Abuse comes in many forms. Psychological, spiritual, emotional and physical. We are going to focus on physical abuse today. When you think about it, physical abuse encompasses psychological, spiritual and emotional abuse too, don’t you think?
My guest today is Simone Mckinstry. She recently moved to Dallas to escape an abusive relationship. She left her business and her home because she felt her life was in danger. She also left her grown daughter and grandchild. She was not married to this man, but had been living with him for three years. At first, all seemed fine. He was charismatic, wanted to take care of her, had a good relationship with her daughter and family. She thought he was her knight in shining armor. I should mention that Simone has Lyme disease. This disease put her in a weakened physical state. The best opportunity for the perfect storm.

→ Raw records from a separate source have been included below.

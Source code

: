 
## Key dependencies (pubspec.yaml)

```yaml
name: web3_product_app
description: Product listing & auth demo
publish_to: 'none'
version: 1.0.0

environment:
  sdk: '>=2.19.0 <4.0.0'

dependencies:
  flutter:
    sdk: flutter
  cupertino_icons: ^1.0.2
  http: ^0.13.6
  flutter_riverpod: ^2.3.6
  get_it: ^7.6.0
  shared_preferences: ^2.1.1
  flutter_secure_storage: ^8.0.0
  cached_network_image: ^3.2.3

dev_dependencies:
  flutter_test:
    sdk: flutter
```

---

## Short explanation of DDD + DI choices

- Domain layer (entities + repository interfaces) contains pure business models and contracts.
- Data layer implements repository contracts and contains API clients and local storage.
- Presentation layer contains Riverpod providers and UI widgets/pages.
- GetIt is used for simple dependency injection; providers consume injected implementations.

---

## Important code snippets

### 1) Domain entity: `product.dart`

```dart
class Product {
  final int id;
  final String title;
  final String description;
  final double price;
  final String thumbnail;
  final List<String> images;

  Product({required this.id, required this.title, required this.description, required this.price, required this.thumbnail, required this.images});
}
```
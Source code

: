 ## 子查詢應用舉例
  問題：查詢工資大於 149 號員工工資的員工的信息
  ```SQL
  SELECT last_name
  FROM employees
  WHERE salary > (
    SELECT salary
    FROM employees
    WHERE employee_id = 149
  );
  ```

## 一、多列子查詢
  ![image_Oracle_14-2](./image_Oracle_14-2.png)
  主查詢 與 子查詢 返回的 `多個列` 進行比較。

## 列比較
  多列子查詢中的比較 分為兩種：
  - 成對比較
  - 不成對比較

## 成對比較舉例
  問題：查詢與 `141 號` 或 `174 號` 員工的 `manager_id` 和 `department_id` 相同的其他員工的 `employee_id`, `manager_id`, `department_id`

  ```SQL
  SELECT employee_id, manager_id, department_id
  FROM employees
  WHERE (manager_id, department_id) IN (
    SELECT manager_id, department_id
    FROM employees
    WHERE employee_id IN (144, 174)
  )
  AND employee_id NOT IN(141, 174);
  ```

Things in the relationship started to shift. He had anger management and trust issues that were not addressed. As if those weren’t bad enough, he was not faithful. Simone was witness to texts he received from other women about the sexual relationships he had with them. When Simone asked him about them, she was told it wasn’t her business.
This man is a police officer. Needless to say, a gun was always nearby. On several occasions, he pointed the gun at Simone’s head and threatened her. Simone was sure that she would become a statistic. Her daughter and family blame her for leaving. It’s her fault. She destroyed the relationship. How could she do that?

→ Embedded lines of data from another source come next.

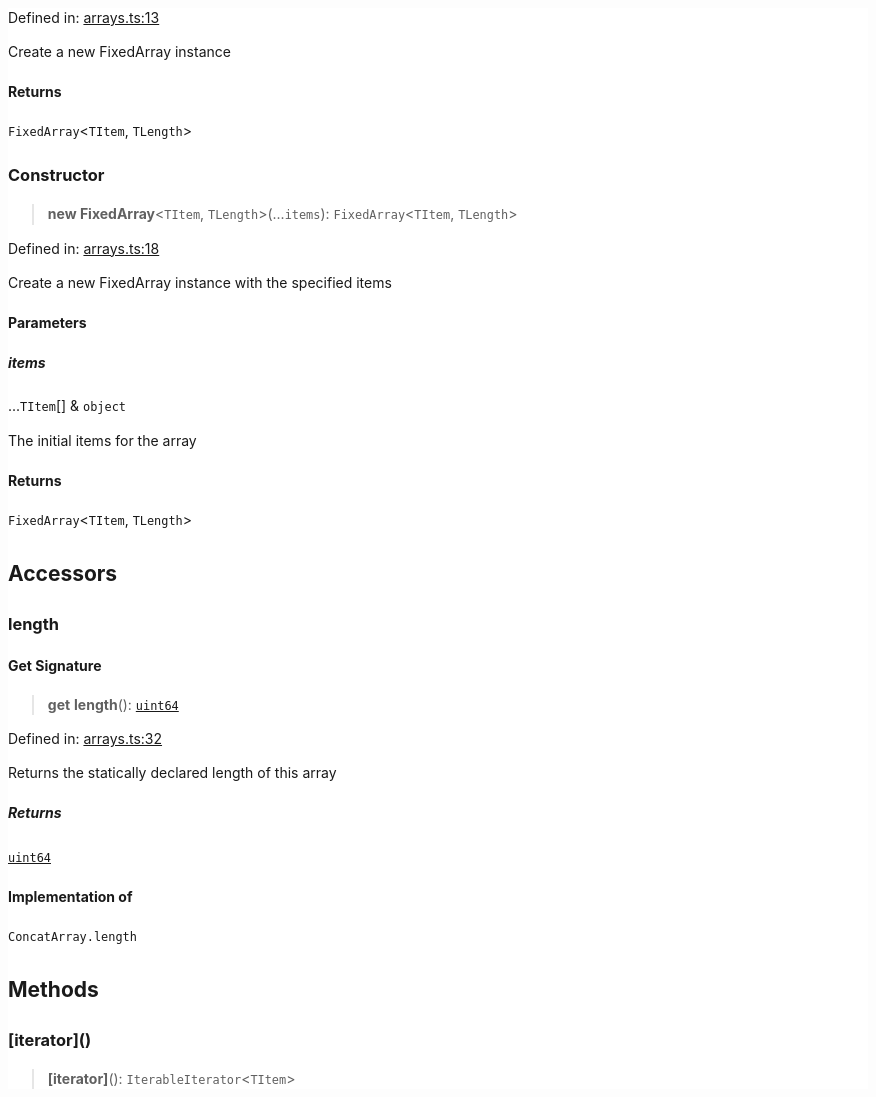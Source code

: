 Defined in: [arrays.ts:13](https://github.com/algorandfoundation/puya-ts/blob/main/packages/algo-ts/src/arrays.ts#L13)

Create a new FixedArray instance

#### Returns

`FixedArray`\<`TItem`, `TLength`\>

### Constructor

> **new FixedArray**\<`TItem`, `TLength`\>(...`items`): `FixedArray`\<`TItem`, `TLength`\>

Defined in: [arrays.ts:18](https://github.com/algorandfoundation/puya-ts/blob/main/packages/algo-ts/src/arrays.ts#L18)

Create a new FixedArray instance with the specified items

#### Parameters

##### items

...`TItem`[] & `object`

The initial items for the array

#### Returns

`FixedArray`\<`TItem`, `TLength`\>

## Accessors

### length

#### Get Signature

> **get** **length**(): [`uint64`](../type-aliases/uint64.md)

Defined in: [arrays.ts:32](https://github.com/algorandfoundation/puya-ts/blob/main/packages/algo-ts/src/arrays.ts#L32)

Returns the statically declared length of this array

##### Returns

[`uint64`](../type-aliases/uint64.md)

#### Implementation of

`ConcatArray.length`

## Methods

### \[iterator\]()

> **\[iterator\]**(): `IterableIterator`\<`TItem`\>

Here is a man who abused a woman in a physically weakened state. He gained the trust of her daughter and Simone’s family. Simone gets blamed.
Cheers to Simone for being courageous enough to walk away and save herself!! She is living with her sister and getting emotionally stronger everyday. Her strength will grow as she builds a solid foundation in a positive environment not a negative one. It is my hope that her family will come around and recognize the brave woman Simone is.